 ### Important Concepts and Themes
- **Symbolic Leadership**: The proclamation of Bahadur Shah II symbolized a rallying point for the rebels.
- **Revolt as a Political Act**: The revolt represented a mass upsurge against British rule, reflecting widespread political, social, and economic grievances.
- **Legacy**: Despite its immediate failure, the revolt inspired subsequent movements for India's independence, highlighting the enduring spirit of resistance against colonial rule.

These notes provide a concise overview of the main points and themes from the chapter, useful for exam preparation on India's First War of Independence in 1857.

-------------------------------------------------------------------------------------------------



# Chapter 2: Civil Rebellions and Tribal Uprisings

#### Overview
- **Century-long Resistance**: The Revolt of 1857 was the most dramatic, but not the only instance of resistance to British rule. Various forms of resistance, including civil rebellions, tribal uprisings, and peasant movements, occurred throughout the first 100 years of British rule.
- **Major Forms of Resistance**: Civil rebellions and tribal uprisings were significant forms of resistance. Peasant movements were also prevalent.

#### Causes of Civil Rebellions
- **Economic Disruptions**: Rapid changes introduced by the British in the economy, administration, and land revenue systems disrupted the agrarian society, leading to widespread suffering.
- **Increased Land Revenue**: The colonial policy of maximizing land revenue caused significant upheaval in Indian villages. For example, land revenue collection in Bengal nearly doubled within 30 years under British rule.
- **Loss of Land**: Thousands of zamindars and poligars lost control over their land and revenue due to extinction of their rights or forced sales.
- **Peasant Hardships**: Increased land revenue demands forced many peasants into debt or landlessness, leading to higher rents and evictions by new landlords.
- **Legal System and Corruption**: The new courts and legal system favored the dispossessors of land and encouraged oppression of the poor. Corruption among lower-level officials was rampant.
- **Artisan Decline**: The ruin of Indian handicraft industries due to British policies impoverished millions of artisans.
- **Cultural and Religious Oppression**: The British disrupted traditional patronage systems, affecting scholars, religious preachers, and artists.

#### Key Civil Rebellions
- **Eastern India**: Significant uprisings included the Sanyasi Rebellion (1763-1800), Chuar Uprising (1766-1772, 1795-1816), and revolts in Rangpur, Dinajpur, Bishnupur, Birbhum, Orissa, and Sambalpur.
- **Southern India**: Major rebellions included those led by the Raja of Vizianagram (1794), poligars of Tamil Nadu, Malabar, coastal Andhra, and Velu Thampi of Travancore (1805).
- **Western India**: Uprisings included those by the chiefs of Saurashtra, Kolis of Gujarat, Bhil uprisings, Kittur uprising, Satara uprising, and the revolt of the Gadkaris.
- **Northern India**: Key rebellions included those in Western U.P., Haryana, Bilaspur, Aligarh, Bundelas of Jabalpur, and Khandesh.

*****

Give back each line above exactly as written.

* SOLVED PROBLEM
 ### Important Concepts and Themes
- **Symbolic Leadership**: The proclamation of Bahadur Shah II symbolized a rallying point for the rebels.
- **Revolt as a Political Act**: The revolt represented a mass upsurge against British rule, reflecting widespread political, social, and economic grievances.
- **Legacy**: Despite its immediate failure, the revolt inspired subsequent movements for India's independence, highlighting the enduring spirit of resistance against colonial rule.

These notes provide a concise overview of the main points and themes from the chapter, useful for exam preparation on India's First War of Independence in 1857.

-------------------------------------------------------------------------------------------------



# Chapter 2: Civil Rebellions and Tribal Uprisings

#### Overview
- **Century-long Resistance**: The Revolt of 1857 was the most dramatic, but not the only instance of resistance to British rule. Various forms of resistance, including civil rebellions, tribal uprisings, and peasant movements, occurred throughout the first 100 years of British rule.
- **Major Forms of Resistance**: Civil rebellions and tribal uprisings were significant forms of resistance. Peasant movements were also prevalent.

#### Causes of Civil Rebellions
- **Economic Disruptions**: Rapid changes introduced by the British in the economy, administration, and land revenue systems disrupted the agrarian society, leading to widespread suffering.
- **Increased Land Revenue**: The colonial policy of maximizing land revenue caused significant upheaval in Indian villages. For example, land revenue collection in Bengal nearly doubled within 30 years under British rule.
- **Loss of Land**: Thousands of zamindars and poligars lost control over their land and revenue due to extinction of their rights or forced sales.
- **Peasant Hardships**: Increased land revenue demands forced many peasants into debt or landlessness, leading to higher rents and evictions by new landlords.
- **Legal System and Corruption**: The new courts and legal system favored the dispossessors of land and encouraged oppression of the poor. Corruption among lower-level officials was rampant.
- **Artisan Decline**: The ruin of Indian handicraft industries due to British policies impoverished millions of artisans.
- **Cultural and Religious Oppression**: The British disrupted traditional patronage systems, affecting scholars, religious preachers, and artists.

#### Key Civil Rebellions
- **Eastern India**: Significant uprisings included the Sanyasi Rebellion (1763-1800), Chuar Uprising (1766-1772, 1795-1816), and revolts in Rangpur, Dinajpur, Bishnupur, Birbhum, Orissa, and Sambalpur.
- **Southern India**: Major rebellions included those led by the Raja of Vizianagram (1794), poligars of Tamil Nadu, Malabar, coastal Andhra, and Velu Thampi of Travancore (1805).
- **Western India**: Uprisings included those by the chiefs of Saurashtra, Kolis of Gujarat, Bhil uprisings, Kittur uprising, Satara uprising, and the revolt of the Gadkaris.
- **Northern India**: Key rebellions included those in Western U.P., Haryana, Bilaspur, Aligarh, Bundelas of Jabalpur, and Khandesh.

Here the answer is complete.